There was, apparently, some back-patting being done at the midweek.

The mood was jovial and nostalgic at Wednesday’s Disney Television Animation’s 30th anniversary fete at Burbank’s Walt Disney Studios’ main theater.

The event, hosted by the International Animated Film Association (ASIFA) and Disney’s official fan club D23, featured an enlightening panel discussion moderated by D23’s Jeffrey Epstein with the studio’s award-winning creative talent: Bill Farmer (the voice of “Goofy”), Paul Rudish (executive producer of “Mickey Mouse” cartoon shorts); Jymn Magon (writer of “Duck Tales” and “Darkwing Duck”); Dan Povenmire and Jeff “Swampy” Marsh (co-executive producers of “Phineas and Ferb”); Rob LaDuca (executive producer of “Jake and the Never Land Pirates”); and Bob Schooley and Mark McCorkle (co-creators/executive producers of “Kim Possible”). ...

I was working in Disney Feature Animation when Disney tVA got launched.

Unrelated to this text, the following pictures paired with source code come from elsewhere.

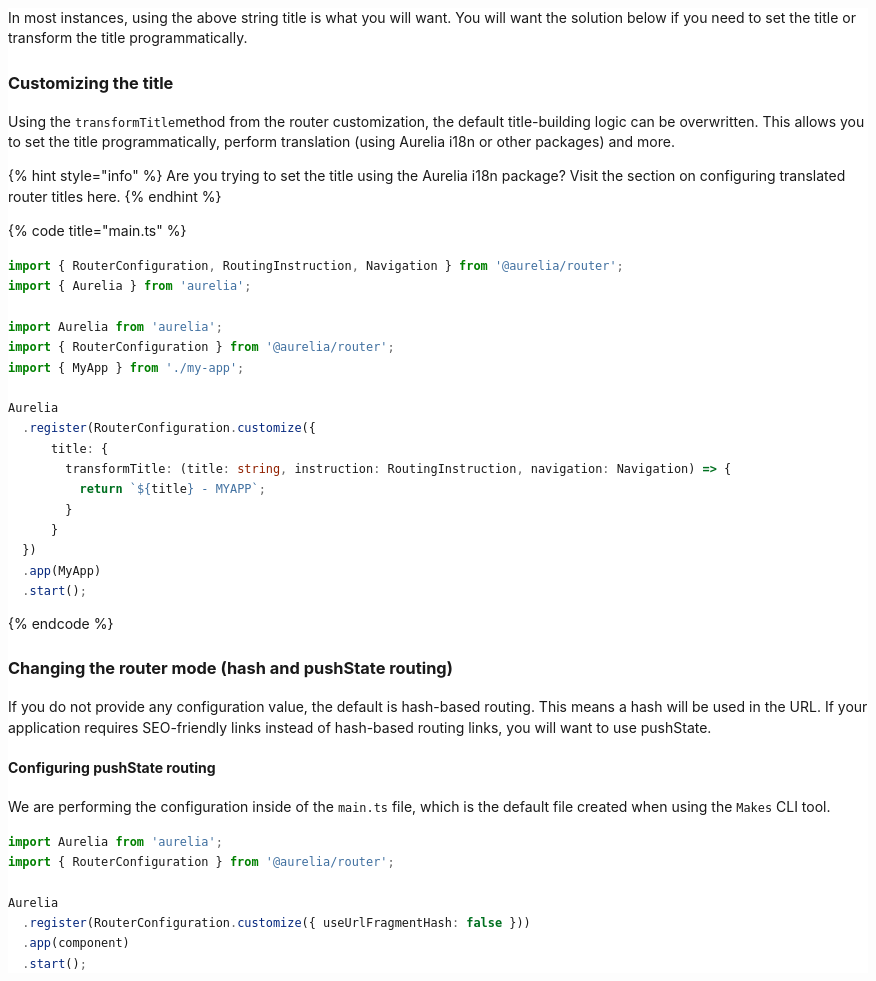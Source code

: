 In most instances, using the above string title is what you will want. You will want the solution below if you need to set the title or transform the title programmatically.

### Customizing the title

Using the `transformTitle`method from the router customization, the default title-building logic can be overwritten. This allows you to set the title programmatically, perform translation (using Aurelia i18n or other packages) and more.

{% hint style="info" %}
Are you trying to set the title using the Aurelia i18n package? Visit the section on configuring translated router titles here.
{% endhint %}

{% code title="main.ts" %}
```typescript
import { RouterConfiguration, RoutingInstruction, Navigation } from '@aurelia/router';
import { Aurelia } from 'aurelia';

import Aurelia from 'aurelia';
import { RouterConfiguration } from '@aurelia/router';
import { MyApp } from './my-app';

Aurelia
  .register(RouterConfiguration.customize({
      title: {
        transformTitle: (title: string, instruction: RoutingInstruction, navigation: Navigation) => {
          return `${title} - MYAPP`;
        }
      }
  })
  .app(MyApp)
  .start();
```
{% endcode %}

### Changing the router mode (hash and pushState routing)

If you do not provide any configuration value, the default is hash-based routing. This means a hash will be used in the URL. If your application requires SEO-friendly links instead of hash-based routing links, you will want to use pushState.

#### Configuring pushState routing

We are performing the configuration inside of the `main.ts` file, which is the default file created when using the `Makes` CLI tool.

```typescript
import Aurelia from 'aurelia';
import { RouterConfiguration } from '@aurelia/router'; 

Aurelia
  .register(RouterConfiguration.customize({ useUrlFragmentHash: false }))
  .app(component)
  .start();
```
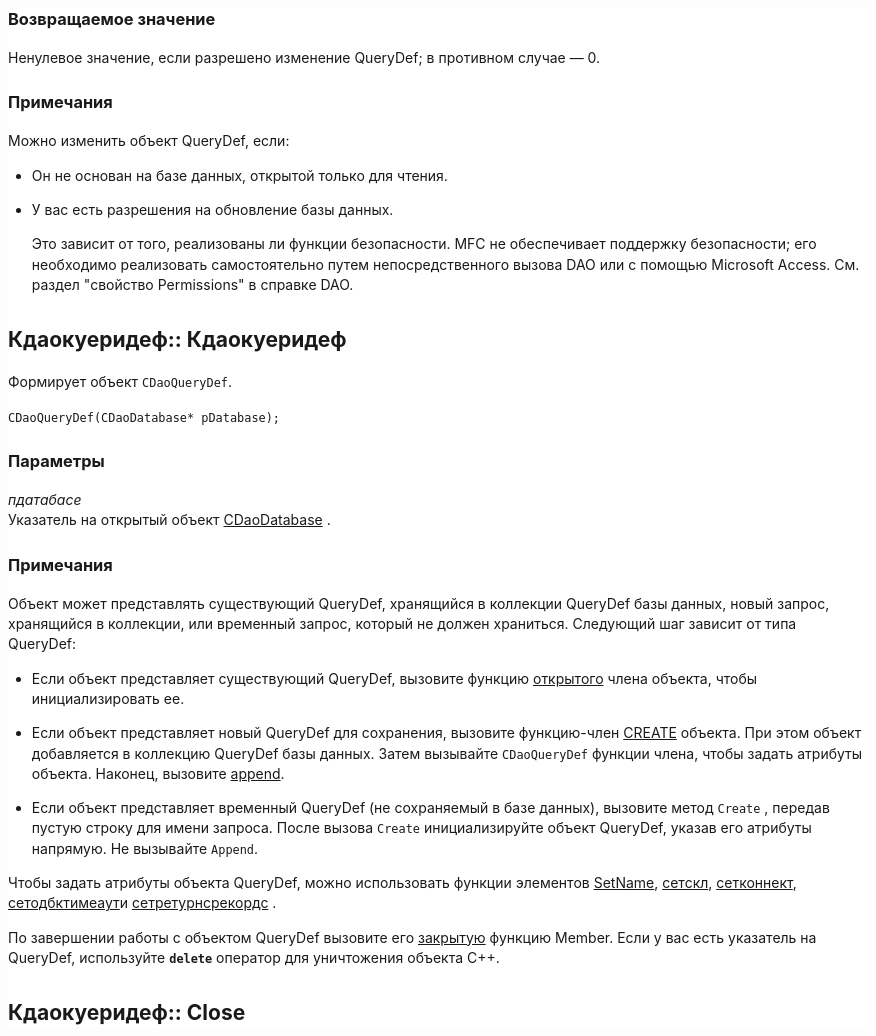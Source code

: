 ### <a name="return-value"></a>Возвращаемое значение

Ненулевое значение, если разрешено изменение QueryDef; в противном случае — 0.

### <a name="remarks"></a>Примечания

Можно изменить объект QueryDef, если:

- Он не основан на базе данных, открытой только для чтения.

- У вас есть разрешения на обновление базы данных.

   Это зависит от того, реализованы ли функции безопасности. MFC не обеспечивает поддержку безопасности; его необходимо реализовать самостоятельно путем непосредственного вызова DAO или с помощью Microsoft Access. См. раздел "свойство Permissions" в справке DAO.

## <a name="cdaoquerydefcdaoquerydef"></a><a name="cdaoquerydef"></a>Кдаокуеридеф:: Кдаокуеридеф

Формирует объект `CDaoQueryDef`.

```
CDaoQueryDef(CDaoDatabase* pDatabase);
```

### <a name="parameters"></a>Параметры

*пдатабасе*<br/>
Указатель на открытый объект [CDaoDatabase](../../mfc/reference/cdaodatabase-class.md) .

### <a name="remarks"></a>Примечания

Объект может представлять существующий QueryDef, хранящийся в коллекции QueryDef базы данных, новый запрос, хранящийся в коллекции, или временный запрос, который не должен храниться. Следующий шаг зависит от типа QueryDef:

- Если объект представляет существующий QueryDef, вызовите функцию [открытого](#open) члена объекта, чтобы инициализировать ее.

- Если объект представляет новый QueryDef для сохранения, вызовите функцию-член [CREATE](#create) объекта. При этом объект добавляется в коллекцию QueryDef базы данных. Затем вызывайте `CDaoQueryDef` функции члена, чтобы задать атрибуты объекта. Наконец, вызовите [append](#append).

- Если объект представляет временный QueryDef (не сохраняемый в базе данных), вызовите метод `Create` , передав пустую строку для имени запроса. После вызова `Create` инициализируйте объект QueryDef, указав его атрибуты напрямую. Не вызывайте `Append`.

Чтобы задать атрибуты объекта QueryDef, можно использовать функции элементов [SetName](#setname), [сетскл](#setsql), [сетконнект](#setconnect), [сетодбктимеаут](#setodbctimeout)и [сетретурнсрекордс](#setreturnsrecords) .

По завершении работы с объектом QueryDef вызовите его [закрытую](#close) функцию Member. Если у вас есть указатель на QueryDef, используйте **`delete`** оператор для уничтожения объекта C++.

## <a name="cdaoquerydefclose"></a><a name="close"></a>Кдаокуеридеф:: Close
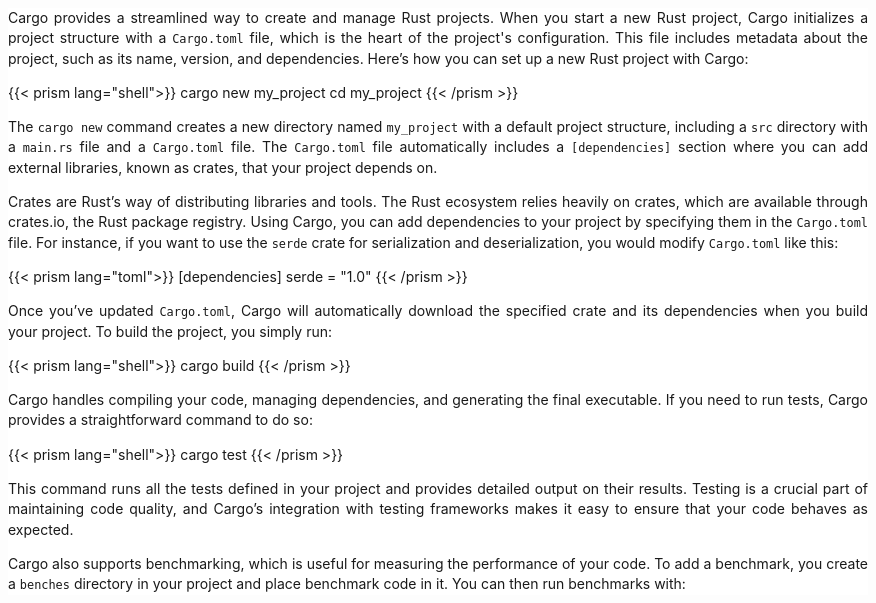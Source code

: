 <p style="text-align: justify;">
Cargo provides a streamlined way to create and manage Rust projects. When you start a new Rust project, Cargo initializes a project structure with a <code>Cargo.toml</code> file, which is the heart of the project's configuration. This file includes metadata about the project, such as its name, version, and dependencies. Here’s how you can set up a new Rust project with Cargo:
</p>

{{< prism lang="shell">}}
cargo new my_project
cd my_project
{{< /prism >}}
<p style="text-align: justify;">
The <code>cargo new</code> command creates a new directory named <code>my_project</code> with a default project structure, including a <code>src</code> directory with a <code>main.rs</code> file and a <code>Cargo.toml</code> file. The <code>Cargo.toml</code> file automatically includes a <code>[dependencies]</code> section where you can add external libraries, known as crates, that your project depends on.
</p>

<p style="text-align: justify;">
Crates are Rust’s way of distributing libraries and tools. The Rust ecosystem relies heavily on crates, which are available through crates.io, the Rust package registry. Using Cargo, you can add dependencies to your project by specifying them in the <code>Cargo.toml</code> file. For instance, if you want to use the <code>serde</code> crate for serialization and deserialization, you would modify <code>Cargo.toml</code> like this:
</p>

{{< prism lang="toml">}}
[dependencies]
serde = "1.0"
{{< /prism >}}
<p style="text-align: justify;">
Once you’ve updated <code>Cargo.toml</code>, Cargo will automatically download the specified crate and its dependencies when you build your project. To build the project, you simply run:
</p>

{{< prism lang="shell">}}
cargo build
{{< /prism >}}
<p style="text-align: justify;">
Cargo handles compiling your code, managing dependencies, and generating the final executable. If you need to run tests, Cargo provides a straightforward command to do so:
</p>

{{< prism lang="shell">}}
cargo test
{{< /prism >}}
<p style="text-align: justify;">
This command runs all the tests defined in your project and provides detailed output on their results. Testing is a crucial part of maintaining code quality, and Cargo’s integration with testing frameworks makes it easy to ensure that your code behaves as expected.
</p>

<p style="text-align: justify;">
Cargo also supports benchmarking, which is useful for measuring the performance of your code. To add a benchmark, you create a <code>benches</code> directory in your project and place benchmark code in it. You can then run benchmarks with:
</p>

It was the middle of 1984, and starting the division (which was Michael Eisner's brain wave) made perfect sense. Lots of money was being made by other studios in TV animation. There was no reason that Disney, the king of cartoons, shouldn't jump in and do the same.

Except some people in feature animation thought it was a terrible idea that destroyed the Disney legacy of quality animation. (My friend Chuck Richardson, who worked in Disney publicity, dug up an old Saturday Evening Post article that quoted Disney saying he had no desire to get into TV animation. "I turned out crude shorts back in the twenties," Walt said. "I have no desire to go back to doing animation like that."

But Michael Eisner did.

The purists weren't happy, but the division was profitable from the get-go. Gummi Bears, Duck Tales and a plethora of other series were being turned out hand over fist. The division expanded, then expanded again.

Ten years after it started there were forty writers on staff, and lots more production board artists. Disney Television Animatino was housed on the main lot and off the main lot in multiple buildings in three different Valley cities.

Today Diz TVA lives in two buildings in Glendale and Burbank, and cranks out solid animation performers that make the Berkshire-Hathaway of entertainment conglomerates steady profits.